Dans ce rapport incendiaire sur la situation des droits humains au Sahara, Human Rights Watch fait l’inventaire des abus et excès liés à la pratique des libertés publiques dans les provinces du Sud. Interdiction de réunion, de manifestation, dispersion violente des manifestants, dissolution d’associations, tel est le lot des Sahraouis, soutient HRW. Bémol du Médiateur pour la démocratie et les droits de l’Homme qui invite Human Rights Watch à se référer à la loi réglementant les libertés publiques et les distinctions faites entre manifestation, attroupement, rassemblement et sit-in. « En relevant et en débattant de ces dépassements, le rapport de HRW fonde d’emblée son approche sur une présomption de restriction des libertés. Pourtant l’augmentation du nombre d’associations et de manifestations organisées sont autant d’indicateurs de l’élargissement de la marge de liberté », relève la secrétaire générale du Médiateur tout en indiquant que le nombre de manifestations organisées à Rabat par exemple est passé de 860 en 1998 à 1973 en 2008. Le verdict tombe sans appel.
En réduisant l’évaluation des avancées en matière des libertés publiques à une description d’abus constatés sans rappeler les défis associés au changement que connaît le Maroc, cela rend cette évaluation tronquée et partant incapable de contribuer à l’élaboration d’une vision d’ensemble de ce qui se passe aujourd’hui dans le Royaume.

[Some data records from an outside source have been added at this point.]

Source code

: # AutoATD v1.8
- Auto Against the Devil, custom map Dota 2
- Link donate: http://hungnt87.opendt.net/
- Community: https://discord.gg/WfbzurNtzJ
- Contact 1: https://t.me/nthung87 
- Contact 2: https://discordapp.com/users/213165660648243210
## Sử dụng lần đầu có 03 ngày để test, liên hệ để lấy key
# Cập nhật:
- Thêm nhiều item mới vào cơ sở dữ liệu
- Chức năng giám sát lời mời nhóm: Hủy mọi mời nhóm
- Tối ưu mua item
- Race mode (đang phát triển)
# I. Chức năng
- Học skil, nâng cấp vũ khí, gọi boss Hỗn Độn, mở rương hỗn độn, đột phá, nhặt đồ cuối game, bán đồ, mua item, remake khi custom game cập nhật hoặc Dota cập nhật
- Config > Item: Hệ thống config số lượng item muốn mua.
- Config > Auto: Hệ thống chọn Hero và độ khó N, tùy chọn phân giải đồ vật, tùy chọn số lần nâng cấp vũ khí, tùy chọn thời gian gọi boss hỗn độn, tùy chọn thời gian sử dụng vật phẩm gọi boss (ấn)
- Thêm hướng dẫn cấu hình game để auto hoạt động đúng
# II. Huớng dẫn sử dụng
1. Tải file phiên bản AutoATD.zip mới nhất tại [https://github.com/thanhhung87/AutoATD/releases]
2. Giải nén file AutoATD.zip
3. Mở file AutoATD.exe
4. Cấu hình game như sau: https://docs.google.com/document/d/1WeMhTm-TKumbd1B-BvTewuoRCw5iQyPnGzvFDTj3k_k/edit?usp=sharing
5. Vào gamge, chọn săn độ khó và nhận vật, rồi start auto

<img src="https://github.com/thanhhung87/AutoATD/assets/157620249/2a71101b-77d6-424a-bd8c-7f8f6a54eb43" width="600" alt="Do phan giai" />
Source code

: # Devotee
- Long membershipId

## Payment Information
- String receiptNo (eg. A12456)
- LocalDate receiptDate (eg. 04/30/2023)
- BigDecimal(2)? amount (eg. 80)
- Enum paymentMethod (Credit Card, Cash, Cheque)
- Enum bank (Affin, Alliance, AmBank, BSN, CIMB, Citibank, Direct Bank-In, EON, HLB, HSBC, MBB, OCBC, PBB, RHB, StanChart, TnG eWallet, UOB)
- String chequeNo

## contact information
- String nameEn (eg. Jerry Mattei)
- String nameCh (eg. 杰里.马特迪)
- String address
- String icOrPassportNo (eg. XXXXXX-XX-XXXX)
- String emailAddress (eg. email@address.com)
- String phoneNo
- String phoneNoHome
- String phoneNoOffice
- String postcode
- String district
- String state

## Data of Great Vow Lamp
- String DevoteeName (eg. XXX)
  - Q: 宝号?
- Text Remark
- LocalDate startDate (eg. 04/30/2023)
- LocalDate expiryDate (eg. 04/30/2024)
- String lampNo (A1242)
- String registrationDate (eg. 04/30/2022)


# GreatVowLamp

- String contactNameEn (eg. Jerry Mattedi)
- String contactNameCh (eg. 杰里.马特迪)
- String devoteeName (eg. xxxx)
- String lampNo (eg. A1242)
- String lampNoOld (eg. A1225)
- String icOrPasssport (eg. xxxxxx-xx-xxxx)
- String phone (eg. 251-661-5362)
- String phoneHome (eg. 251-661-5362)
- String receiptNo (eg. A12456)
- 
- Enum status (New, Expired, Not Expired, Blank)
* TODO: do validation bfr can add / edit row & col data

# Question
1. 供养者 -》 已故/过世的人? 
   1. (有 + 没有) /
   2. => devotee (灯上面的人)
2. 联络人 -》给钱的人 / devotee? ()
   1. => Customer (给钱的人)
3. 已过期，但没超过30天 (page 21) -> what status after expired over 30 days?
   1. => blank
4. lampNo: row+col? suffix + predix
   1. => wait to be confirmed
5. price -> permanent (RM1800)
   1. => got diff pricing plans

Ignorance, mauvaise foi ou partialité ? Aucun de ces mots n’est utilisé dans la réponse de l’ONG marocaine. Mais plutôt des faits et des constats, des omissions détectées, des vérités tues. Comme par exemple l’Association sahraouie des victimes des violations graves des droits de l’Homme à qui le tribunal d’Agadir a délivré le fameux récépissé pour exister après qu’il a été refusé par les autorités judiciaires de Laâyoune ou encore cette étrange conviction de Human Rights Watch selon laquelle les affrontements de 2006 qui ont eu lieu dans les camps de Tindouf au cours desquels 14 personnes ont été condamnées « sont un événement isolé et ces affrontements ne suscitent pas systématiquement la brutalité policière ou la répression policière ». Une conviction qui n’est nullement argumentée en l’absence de toute donnée sur ce procès dont cette ONG américaine n’a même pas cherché à connaître ni l’identité des inculpés et encore moins s’ils ont eu droit à un procès équitable.